● What is needed: The output is the line holding "effective sequence of" and all lines after it to the end of the records below; restate them unchanged and add nothing.

● Data extract:
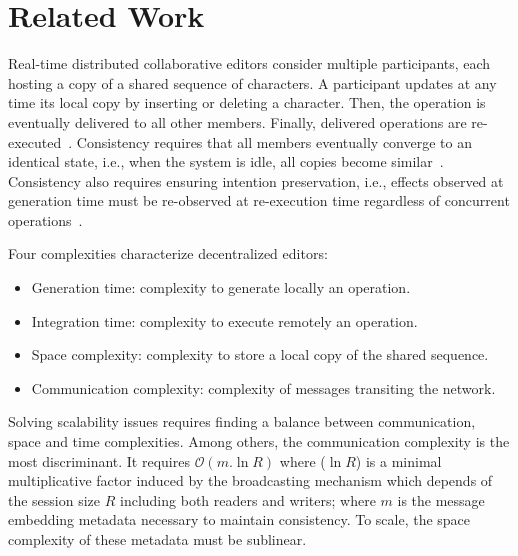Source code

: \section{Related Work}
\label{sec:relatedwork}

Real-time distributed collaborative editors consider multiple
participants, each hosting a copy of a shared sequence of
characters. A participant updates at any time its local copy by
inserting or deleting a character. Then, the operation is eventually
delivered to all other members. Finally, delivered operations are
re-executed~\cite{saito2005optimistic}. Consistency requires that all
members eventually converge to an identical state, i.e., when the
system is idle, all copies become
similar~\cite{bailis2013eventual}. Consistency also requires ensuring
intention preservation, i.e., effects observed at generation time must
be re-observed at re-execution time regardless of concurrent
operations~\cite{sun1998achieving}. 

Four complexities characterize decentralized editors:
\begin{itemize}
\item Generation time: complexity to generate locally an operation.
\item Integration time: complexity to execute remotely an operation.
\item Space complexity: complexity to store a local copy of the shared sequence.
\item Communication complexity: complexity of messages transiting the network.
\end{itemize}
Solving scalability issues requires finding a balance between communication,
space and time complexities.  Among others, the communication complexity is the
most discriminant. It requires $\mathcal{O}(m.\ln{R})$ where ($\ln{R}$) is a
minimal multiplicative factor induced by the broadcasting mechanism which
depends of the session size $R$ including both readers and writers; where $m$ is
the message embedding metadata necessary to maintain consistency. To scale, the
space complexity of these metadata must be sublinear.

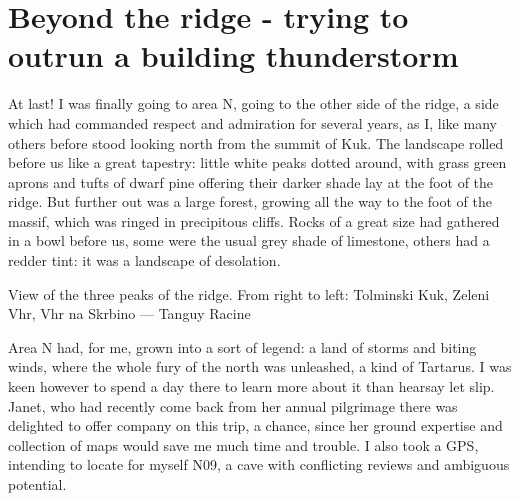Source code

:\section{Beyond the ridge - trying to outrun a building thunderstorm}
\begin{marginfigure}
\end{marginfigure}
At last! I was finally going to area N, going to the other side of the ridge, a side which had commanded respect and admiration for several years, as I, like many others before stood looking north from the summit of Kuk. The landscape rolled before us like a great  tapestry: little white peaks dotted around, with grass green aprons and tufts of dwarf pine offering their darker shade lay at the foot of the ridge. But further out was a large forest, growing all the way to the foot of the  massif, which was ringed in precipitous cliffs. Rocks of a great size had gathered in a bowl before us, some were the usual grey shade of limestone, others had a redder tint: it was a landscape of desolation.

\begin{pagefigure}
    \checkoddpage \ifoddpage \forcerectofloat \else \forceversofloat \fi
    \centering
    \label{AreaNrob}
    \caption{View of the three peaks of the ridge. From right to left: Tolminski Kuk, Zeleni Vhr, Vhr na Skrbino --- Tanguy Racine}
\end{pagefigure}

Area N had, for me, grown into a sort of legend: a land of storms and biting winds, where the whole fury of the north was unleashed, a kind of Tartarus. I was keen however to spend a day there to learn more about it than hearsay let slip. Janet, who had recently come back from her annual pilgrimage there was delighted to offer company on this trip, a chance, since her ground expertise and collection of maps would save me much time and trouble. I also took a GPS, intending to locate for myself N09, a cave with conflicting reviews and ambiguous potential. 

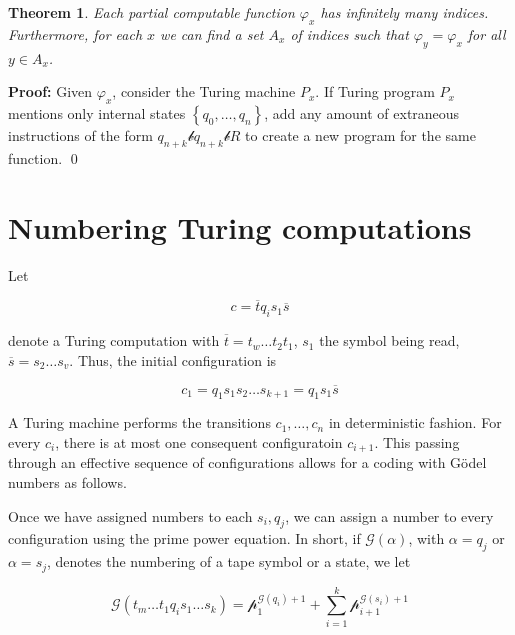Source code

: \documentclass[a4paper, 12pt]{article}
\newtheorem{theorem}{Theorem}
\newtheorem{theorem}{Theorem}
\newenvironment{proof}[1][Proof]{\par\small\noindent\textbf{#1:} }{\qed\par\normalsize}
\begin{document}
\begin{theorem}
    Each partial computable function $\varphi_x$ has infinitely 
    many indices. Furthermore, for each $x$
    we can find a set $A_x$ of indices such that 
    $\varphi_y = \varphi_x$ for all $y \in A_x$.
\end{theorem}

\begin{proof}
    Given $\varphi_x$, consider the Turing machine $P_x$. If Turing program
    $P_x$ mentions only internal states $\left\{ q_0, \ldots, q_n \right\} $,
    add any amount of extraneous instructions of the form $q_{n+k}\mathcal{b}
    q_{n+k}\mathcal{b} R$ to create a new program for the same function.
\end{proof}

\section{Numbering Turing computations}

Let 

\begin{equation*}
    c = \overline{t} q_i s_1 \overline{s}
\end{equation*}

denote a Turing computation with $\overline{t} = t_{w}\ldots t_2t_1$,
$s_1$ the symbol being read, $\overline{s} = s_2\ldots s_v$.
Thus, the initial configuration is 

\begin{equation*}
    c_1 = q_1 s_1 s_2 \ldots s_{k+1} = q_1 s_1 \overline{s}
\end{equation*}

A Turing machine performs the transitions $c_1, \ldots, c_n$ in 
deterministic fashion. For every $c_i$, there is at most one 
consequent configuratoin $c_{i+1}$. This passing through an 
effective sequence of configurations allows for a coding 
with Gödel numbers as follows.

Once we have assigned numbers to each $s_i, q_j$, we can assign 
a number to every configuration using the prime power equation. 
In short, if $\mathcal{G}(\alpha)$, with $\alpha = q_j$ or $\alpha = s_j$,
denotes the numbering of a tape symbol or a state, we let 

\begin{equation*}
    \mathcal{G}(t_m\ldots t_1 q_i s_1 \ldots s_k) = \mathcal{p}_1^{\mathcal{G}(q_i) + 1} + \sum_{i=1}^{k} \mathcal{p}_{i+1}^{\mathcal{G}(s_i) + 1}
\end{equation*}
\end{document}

● The completed task:
effective sequence of configurations allows for a coding 
with Gödel numbers as follows.

Once we have assigned numbers to each $s_i, q_j$, we can assign 
a number to every configuration using the prime power equation. 
In short, if $\mathcal{G}(\alpha)$, with $\alpha = q_j$ or $\alpha = s_j$,
denotes the numbering of a tape symbol or a state, we let 

\begin{equation*}
    \mathcal{G}(t_m\ldots t_1 q_i s_1 \ldots s_k) = \mathcal{p}_1^{\mathcal{G}(q_i) + 1} + \sum_{i=1}^{k} \mathcal{p}_{i+1}^{\mathcal{G}(s_i) + 1}
\end{equation*}
\end{document}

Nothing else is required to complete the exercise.